To investigate the potential role of HCMV infection in EOC, we evaluated the prevalence of HCMV proteins in EOC tissue and its impacts on patients’ survival.

Methods

Formalin-fixed paraffin-embedded tissues from 66 patients with EOC and 30 patients with benign ovarian cystadenoma were studied. Specimens were analyzed for expression of HCMV immediate early protein (IE) and HCMV tegument protein (pp65) by immunohistochemistry.

Results

HCMV-IE protein expression was detected in 82% of EOC and 36% of benign tumors; pp65 was detected in 97% of EOC and 63% of benign tumors. Extensive HCMV-IE protein expression was associated with higher stage of EOC. Reactivation of latent HCMV within the tumor at interval debulking surgery may be induced by neoadjuvant chemotherapy before surgery. Extensive HCMV-IE expression was associated with shorter median overall survival than focal or negative expression (39 versus 41 months, P = 0.03). Multivariate analysis indicated that HCMV-IE expression was an independent prognostic factor for overall survival (P = 0.034).

Conclusions

This study demonstrate a high prevalence of HCMV proteins in tissue sections from patients with EOC. HCMV infection can be potential risk factor for EOC development. Extensive HCMV-IE expression indicated a poor prognosis. The relationship between HCMV and clinical outcomes highlight the need for further researches on the oncomodulatory role of HCMV in ovarian cancer.

Introduction

Ovarian cancer is a major cause of cancer deaths in women. Patients are often diagnosed with advanced-stage due to the lack of effective screening methods and the non-specific symptoms. Ovarian cancer is a highly fatal disease, with a global 5-year survival rate of 30–40% in women at advanced stages of diagnosis [1]. However, our understanding of the exact cause of ovarian cancer is limited. During recent years, serous tubal intraepithelial carcinomas (STIC) have been shown to be precursor lesions of serous EOC [2]. Anatomically, the female peritoneal cavity and internal genitalia are accessible to outside pathogens through the genital tract.
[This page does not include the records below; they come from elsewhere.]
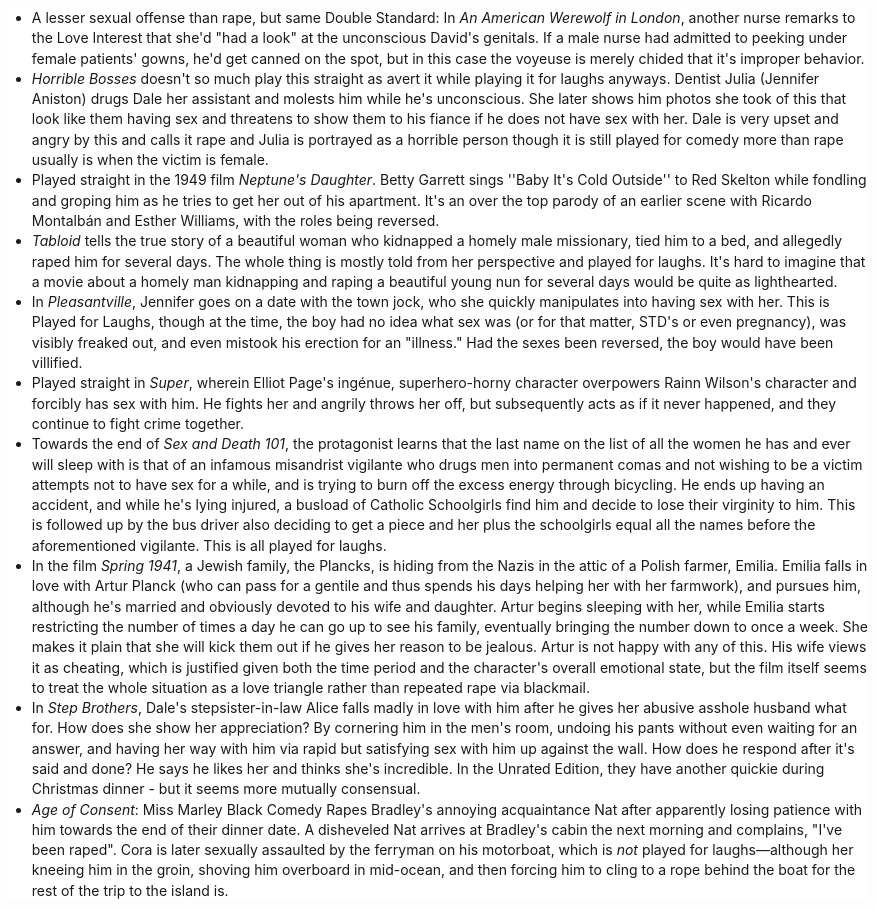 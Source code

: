-   A lesser sexual offense than rape, but same Double Standard: In _An American Werewolf in London_, another nurse remarks to the Love Interest that she'd "had a look" at the unconscious David's genitals. If a male nurse had admitted to peeking under female patients' gowns, he'd get canned on the spot, but in this case the voyeuse is merely chided that it's improper behavior.
-   _Horrible Bosses_ doesn't so much play this straight as avert it while playing it for laughs anyways. Dentist Julia (Jennifer Aniston) drugs Dale her assistant and molests him while he's unconscious. She later shows him photos she took of this that look like them having sex and threatens to show them to his fiance if he does not have sex with her. Dale is very upset and angry by this and calls it rape and Julia is portrayed as a horrible person though it is still played for comedy more than rape usually is when the victim is female.
-   Played straight in the 1949 film _Neptune's Daughter_. Betty Garrett sings ''Baby It's Cold Outside'' to Red Skelton while fondling and groping him as he tries to get her out of his apartment. It's an over the top parody of an earlier scene with Ricardo Montalbán and Esther Williams, with the roles being reversed.
-   _Tabloid_ tells the true story of a beautiful woman who kidnapped a homely male missionary, tied him to a bed, and allegedly raped him for several days. The whole thing is mostly told from her perspective and played for laughs. It's hard to imagine that a movie about a homely man kidnapping and raping a beautiful young nun for several days would be quite as lighthearted.
-   In _Pleasantville_, Jennifer goes on a date with the town jock, who she quickly manipulates into having sex with her. This is Played for Laughs, though at the time, the boy had no idea what sex was (or for that matter, STD's or even pregnancy), was visibly freaked out, and even mistook his erection for an "illness." Had the sexes been reversed, the boy would have been villified.
-   Played straight in _Super_, wherein Elliot Page's ingénue, superhero-horny character overpowers Rainn Wilson's character and forcibly has sex with him. He fights her and angrily throws her off, but subsequently acts as if it never happened, and they continue to fight crime together.
-   Towards the end of _Sex and Death 101_, the protagonist learns that the last name on the list of all the women he has and ever will sleep with is that of an infamous misandrist vigilante who drugs men into permanent comas and not wishing to be a victim attempts not to have sex for a while, and is trying to burn off the excess energy through bicycling. He ends up having an accident, and while he's lying injured, a busload of Catholic Schoolgirls find him and decide to lose their virginity to him. This is followed up by the bus driver also deciding to get a piece and her plus the schoolgirls equal all the names before the aforementioned vigilante. This is all played for laughs.
-   In the film _Spring 1941_, a Jewish family, the Plancks, is hiding from the Nazis in the attic of a Polish farmer, Emilia. Emilia falls in love with Artur Planck (who can pass for a gentile and thus spends his days helping her with her farmwork), and pursues him, although he's married and obviously devoted to his wife and daughter. Artur begins sleeping with her, while Emilia starts restricting the number of times a day he can go up to see his family, eventually bringing the number down to once a week. She makes it plain that she will kick them out if he gives her reason to be jealous. Artur is not happy with any of this. His wife views it as cheating, which is justified given both the time period and the character's overall emotional state, but the film itself seems to treat the whole situation as a love triangle rather than repeated rape via blackmail.
-   In _Step Brothers_, Dale's stepsister-in-law Alice falls madly in love with him after he gives her abusive asshole husband what for. How does she show her appreciation? By cornering him in the men's room, undoing his pants without even waiting for an answer, and having her way with him via rapid but satisfying sex with him up against the wall. How does he respond after it's said and done? He says he likes her and thinks she's incredible. In the Unrated Edition, they have another quickie during Christmas dinner - but it seems more mutually consensual.
-   _Age of Consent_: Miss Marley Black Comedy Rapes Bradley's annoying acquaintance Nat after apparently losing patience with him towards the end of their dinner date. A disheveled Nat arrives at Bradley's cabin the next morning and complains, "I've been raped". Cora is later sexually assaulted by the ferryman on his motorboat, which is _not_ played for laughs—although her kneeing him in the groin, shoving him overboard in mid-ocean, and then forcing him to cling to a rope behind the boat for the rest of the trip to the island is.
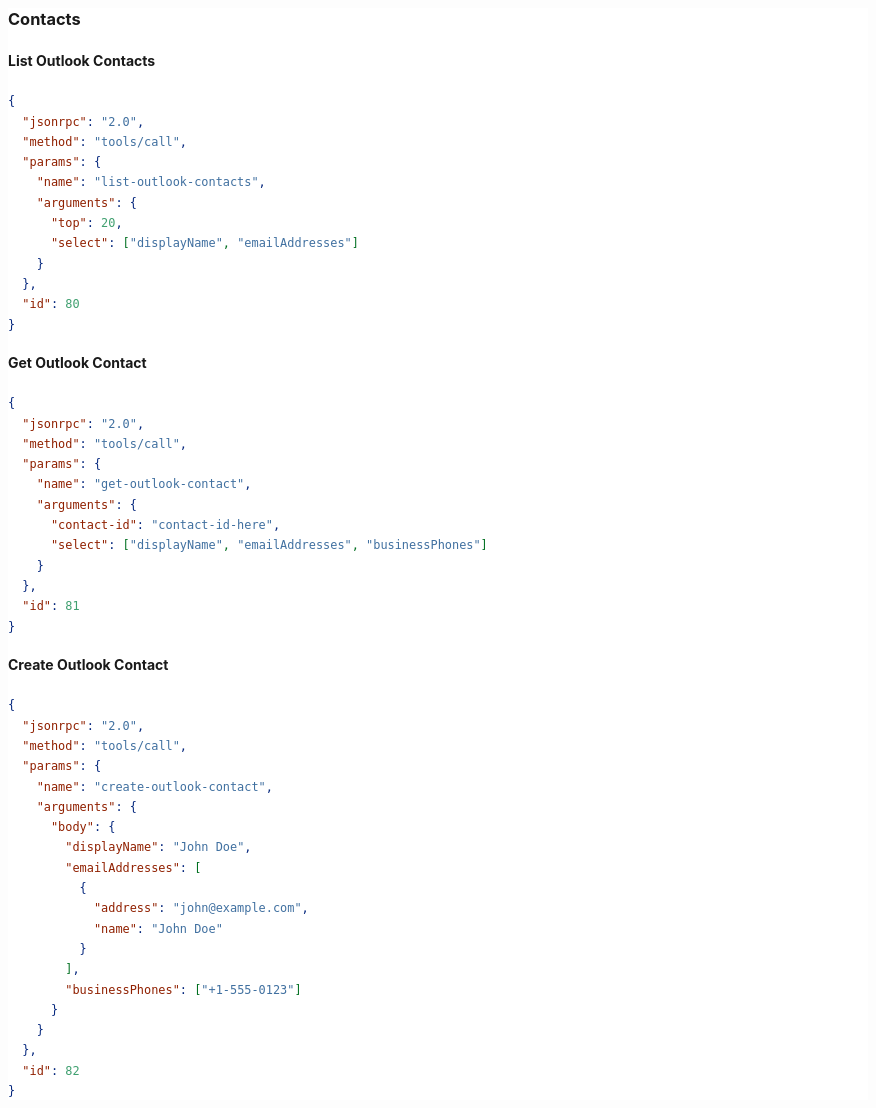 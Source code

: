 ### Contacts

#### List Outlook Contacts
```json
{
  "jsonrpc": "2.0",
  "method": "tools/call",
  "params": {
    "name": "list-outlook-contacts",
    "arguments": {
      "top": 20,
      "select": ["displayName", "emailAddresses"]
    }
  },
  "id": 80
}
```

#### Get Outlook Contact
```json
{
  "jsonrpc": "2.0",
  "method": "tools/call",
  "params": {
    "name": "get-outlook-contact",
    "arguments": {
      "contact-id": "contact-id-here",
      "select": ["displayName", "emailAddresses", "businessPhones"]
    }
  },
  "id": 81
}
```

#### Create Outlook Contact
```json
{
  "jsonrpc": "2.0",
  "method": "tools/call",
  "params": {
    "name": "create-outlook-contact",
    "arguments": {
      "body": {
        "displayName": "John Doe",
        "emailAddresses": [
          {
            "address": "john@example.com",
            "name": "John Doe"
          }
        ],
        "businessPhones": ["+1-555-0123"]
      }
    }
  },
  "id": 82
}
```
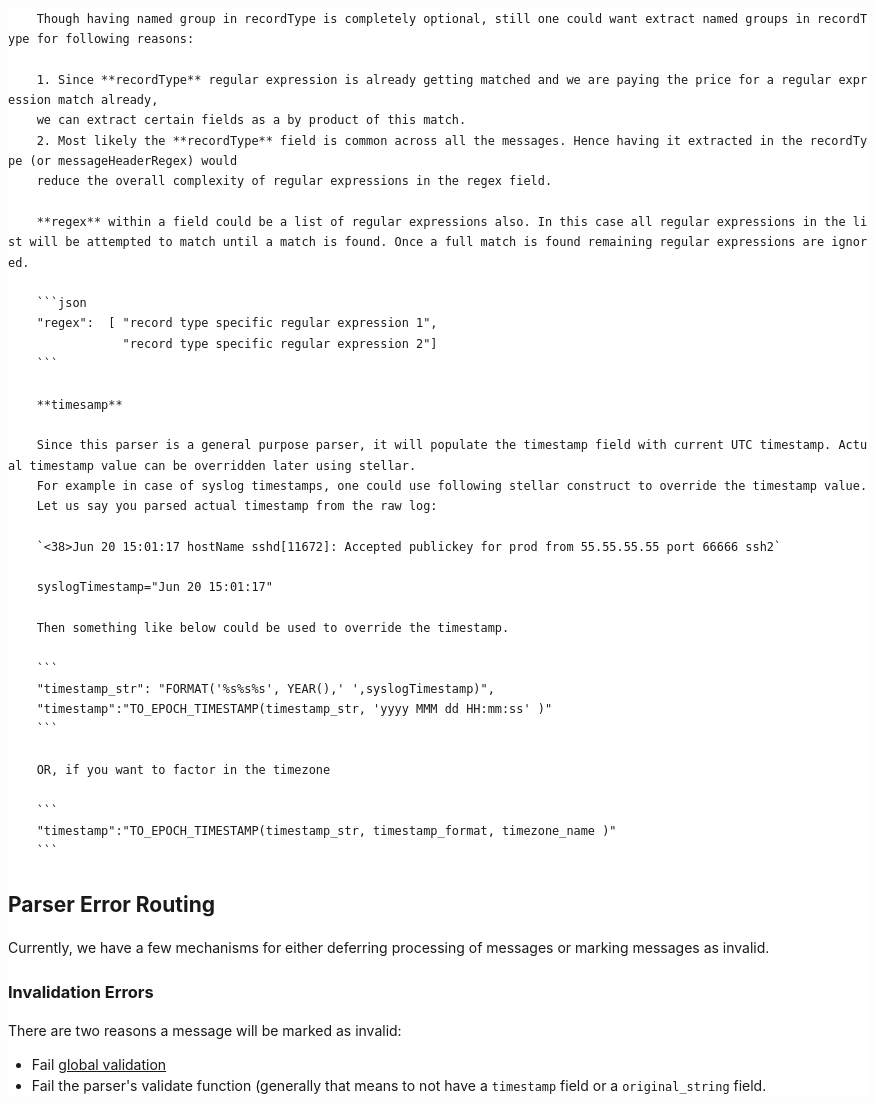         Though having named group in recordType is completely optional, still one could want extract named groups in recordType for following reasons:

        1. Since **recordType** regular expression is already getting matched and we are paying the price for a regular expression match already,
        we can extract certain fields as a by product of this match.
        2. Most likely the **recordType** field is common across all the messages. Hence having it extracted in the recordType (or messageHeaderRegex) would
        reduce the overall complexity of regular expressions in the regex field.

        **regex** within a field could be a list of regular expressions also. In this case all regular expressions in the list will be attempted to match until a match is found. Once a full match is found remaining regular expressions are ignored.

        ```json
        "regex":  [ "record type specific regular expression 1",
                    "record type specific regular expression 2"]
        ```

        **timesamp**

        Since this parser is a general purpose parser, it will populate the timestamp field with current UTC timestamp. Actual timestamp value can be overridden later using stellar.
        For example in case of syslog timestamps, one could use following stellar construct to override the timestamp value.
        Let us say you parsed actual timestamp from the raw log:

        `<38>Jun 20 15:01:17 hostName sshd[11672]: Accepted publickey for prod from 55.55.55.55 port 66666 ssh2`

        syslogTimestamp="Jun 20 15:01:17"

        Then something like below could be used to override the timestamp.

        ```
        "timestamp_str": "FORMAT('%s%s%s', YEAR(),' ',syslogTimestamp)",
        "timestamp":"TO_EPOCH_TIMESTAMP(timestamp_str, 'yyyy MMM dd HH:mm:ss' )"
        ```

        OR, if you want to factor in the timezone

        ```
        "timestamp":"TO_EPOCH_TIMESTAMP(timestamp_str, timestamp_format, timezone_name )"
        ```

## Parser Error Routing

Currently, we have a few mechanisms for either deferring processing of
messages or marking messages as invalid.

### Invalidation Errors

There are two reasons a message will be marked as invalid:
* Fail [global validation](../../metron-common#validation-framework)
* Fail the parser's validate function (generally that means to not have a `timestamp` field or a `original_string` field.
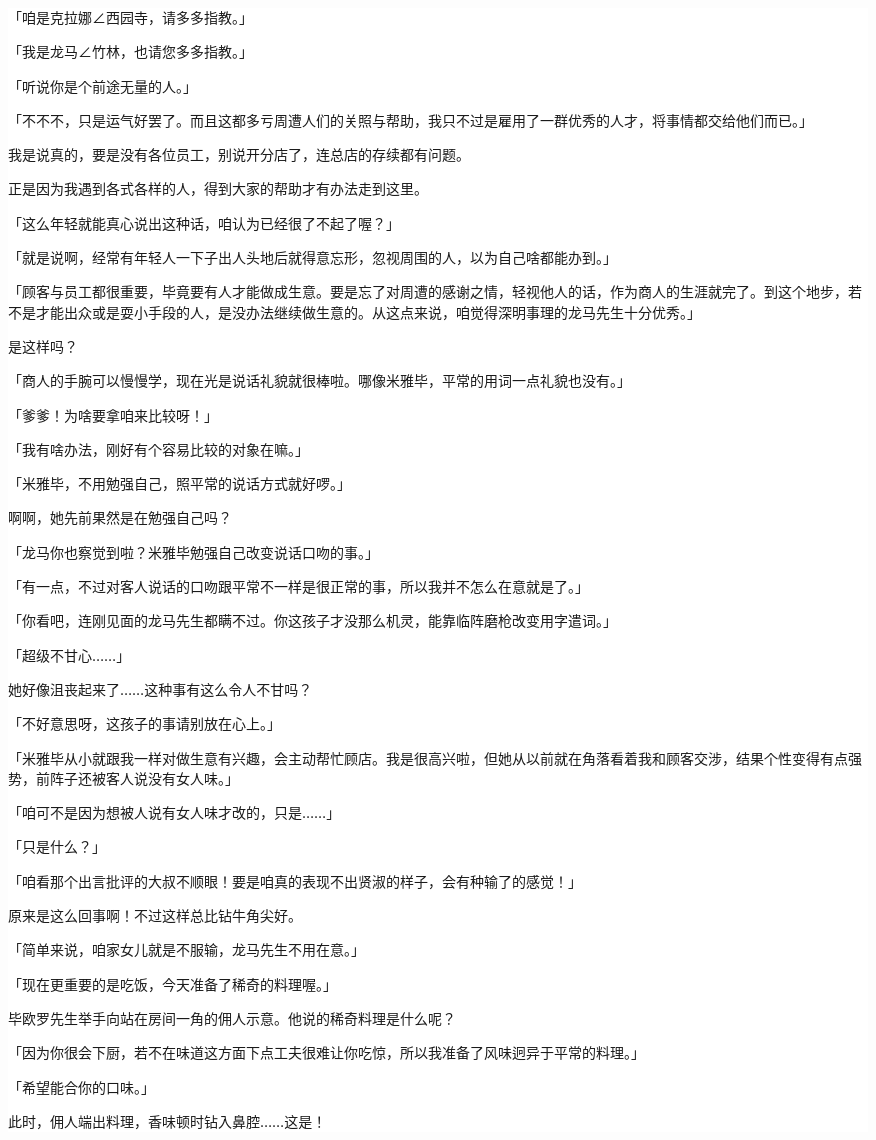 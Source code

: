 「咱是克拉娜∠西园寺，请多多指教。」

「我是龙马∠竹林，也请您多多指教。」

「听说你是个前途无量的人。」

「不不不，只是运气好罢了。而且这都多亏周遭人们的关照与帮助，我只不过是雇用了一群优秀的人才，将事情都交给他们而已。」

我是说真的，要是没有各位员工，别说开分店了，连总店的存续都有问题。

正是因为我遇到各式各样的人，得到大家的帮助才有办法走到这里。

「这么年轻就能真心说出这种话，咱认为已经很了不起了喔？」

「就是说啊，经常有年轻人一下子出人头地后就得意忘形，忽视周围的人，以为自己啥都能办到。」

「顾客与员工都很重要，毕竟要有人才能做成生意。要是忘了对周遭的感谢之情，轻视他人的话，作为商人的生涯就完了。到这个地步，若不是才能出众或是耍小手段的人，是没办法继续做生意的。从这点来说，咱觉得深明事理的龙马先生十分优秀。」

是这样吗？

「商人的手腕可以慢慢学，现在光是说话礼貌就很棒啦。哪像米雅毕，平常的用词一点礼貌也没有。」

「爹爹！为啥要拿咱来比较呀！」

「我有啥办法，刚好有个容易比较的对象在嘛。」

「米雅毕，不用勉强自己，照平常的说话方式就好啰。」

啊啊，她先前果然是在勉强自己吗？

「龙马你也察觉到啦？米雅毕勉强自己改变说话口吻的事。」

「有一点，不过对客人说话的口吻跟平常不一样是很正常的事，所以我并不怎么在意就是了。」

「你看吧，连刚见面的龙马先生都瞒不过。你这孩子才没那么机灵，能靠临阵磨枪改变用字遣词。」

「超级不甘心……」

她好像沮丧起来了……这种事有这么令人不甘吗？

「不好意思呀，这孩子的事请别放在心上。」

「米雅毕从小就跟我一样对做生意有兴趣，会主动帮忙顾店。我是很高兴啦，但她从以前就在角落看着我和顾客交涉，结果个性变得有点强势，前阵子还被客人说没有女人味。」

「咱可不是因为想被人说有女人味才改的，只是……」

「只是什么？」

「咱看那个出言批评的大叔不顺眼！要是咱真的表现不出贤淑的样子，会有种输了的感觉！」

原来是这么回事啊！不过这样总比钻牛角尖好。

「简单来说，咱家女儿就是不服输，龙马先生不用在意。」

「现在更重要的是吃饭，今天准备了稀奇的料理喔。」

毕欧罗先生举手向站在房间一角的佣人示意。他说的稀奇料理是什么呢？

「因为你很会下厨，若不在味道这方面下点工夫很难让你吃惊，所以我准备了风味迥异于平常的料理。」

「希望能合你的口味。」

此时，佣人端出料理，香味顿时钻入鼻腔……这是！
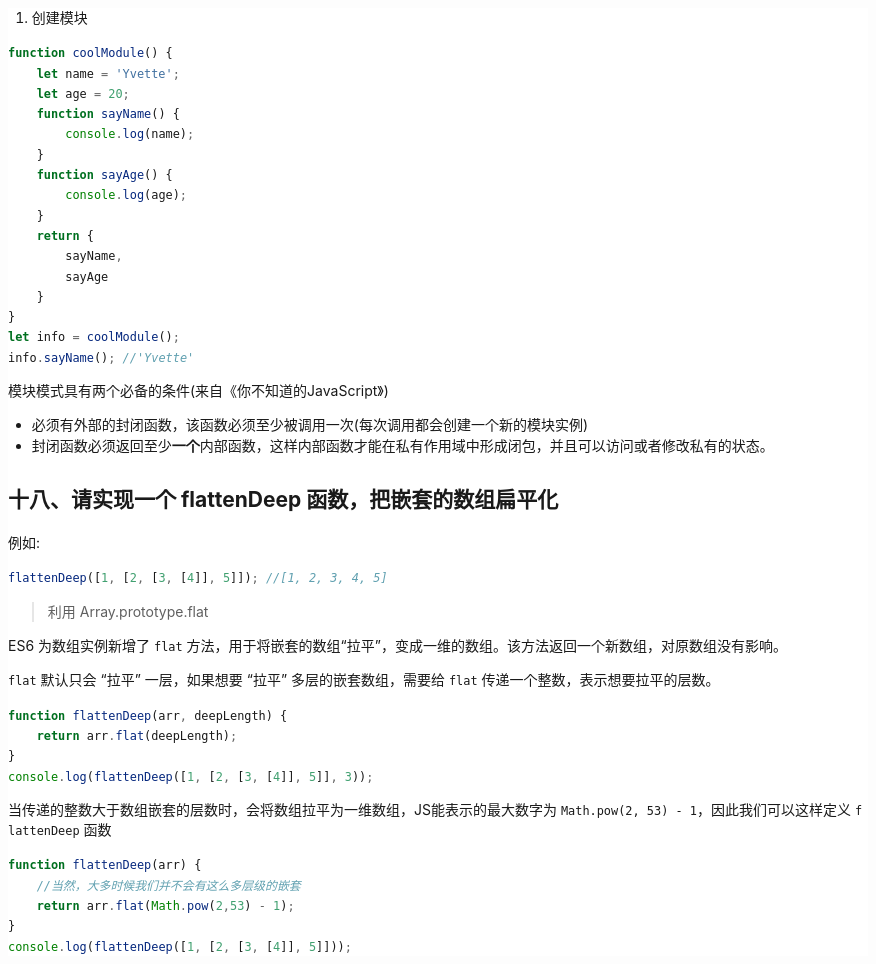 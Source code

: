 1. 创建模块

```js
function coolModule() {
    let name = 'Yvette';
    let age = 20;
    function sayName() {
        console.log(name);
    }
    function sayAge() {
        console.log(age);
    }
    return {
        sayName,
        sayAge
    }
}
let info = coolModule();
info.sayName(); //'Yvette'
```

模块模式具有两个必备的条件(来自《你不知道的JavaScript》)

- 必须有外部的封闭函数，该函数必须至少被调用一次(每次调用都会创建一个新的模块实例)
- 封闭函数必须返回至少**一个**内部函数，这样内部函数才能在私有作用域中形成闭包，并且可以访问或者修改私有的状态。

  

## 十八、请实现一个 flattenDeep 函数，把嵌套的数组扁平化

例如:

```js
flattenDeep([1, [2, [3, [4]], 5]]); //[1, 2, 3, 4, 5]
```

> 利用 Array.prototype.flat

ES6 为数组实例新增了 `flat` 方法，用于将嵌套的数组“拉平”，变成一维的数组。该方法返回一个新数组，对原数组没有影响。

`flat` 默认只会 “拉平” 一层，如果想要 “拉平” 多层的嵌套数组，需要给 `flat` 传递一个整数，表示想要拉平的层数。

```js
function flattenDeep(arr, deepLength) {
    return arr.flat(deepLength);
}
console.log(flattenDeep([1, [2, [3, [4]], 5]], 3));
```

当传递的整数大于数组嵌套的层数时，会将数组拉平为一维数组，JS能表示的最大数字为 `Math.pow(2, 53) - 1`，因此我们可以这样定义 `flattenDeep` 函数

```js
function flattenDeep(arr) {
    //当然，大多时候我们并不会有这么多层级的嵌套
    return arr.flat(Math.pow(2,53) - 1); 
}
console.log(flattenDeep([1, [2, [3, [4]], 5]]));
```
Furthermore, the fallopian tubes are easily affected by pelvic inflammatory disease (PID), it is therefore highly hypothesized that microbial infection may contribute to ovarian cancer [3].

HCMV is a member of the β-herpesviruses family, which can establish life-long latency. If the patient’s immunological status is impaired, the viral replication cycle will be reactivated [4]. During active infection, HCMV expresses several proteins, some are essential for its replication and a large amount may interfere with the cellular and immunological functions, enabling the virus to coexist with its host [5]. Recently, several studies provide evidence that HCMV proteins and nucleic acid has been detected in tissue from several malignancies, including cervical, breast, colorectal, as well as glioblastoma and neuroblastoma [6,7,8,9,10]. Shanmughapriya et al. first found HCMV-glycoprotein DNA by polymerase chain reaction analysis in 50% of tumor tissue specimens from ovarian cancer patients [11]. Carlson et al. reported that HCMV proteins and nucleic acids are frequently detected at different levels in high grade serous ovarian carcinoma, and shorter median overall survival was shown in patients with positive HCMV IE and pp65 [12]. Lately, Paradowska et al. analyzed the prevalence of human papillomavirus (HPV) and HCMV in EOC tissue and fallopian tube specimens obtained at tumor resection [13]. The presence of HCMV and HPV DNA was detected in 70 and 74% cancerous ovarian tissues, respectively, and was significantly higher in EOC than in benign tumor cases. HCMV or HPV infection was observed also in the fallopian tube samples. Two thirds of EOC patients demonstrated coinfection with HCMV and HPV in the pathological samples, suggesting that the infections of HCMV and HPV can be potential risks for EOC development. However, Ingerslev et al. examined the prevalence of Epstein-Barr Virus (EBV) DNA and HCMV DNA in EOC tissue samples, HCMV DNA was detected in only one case sample (0.5%), showing no association between HCMV and EOC [14].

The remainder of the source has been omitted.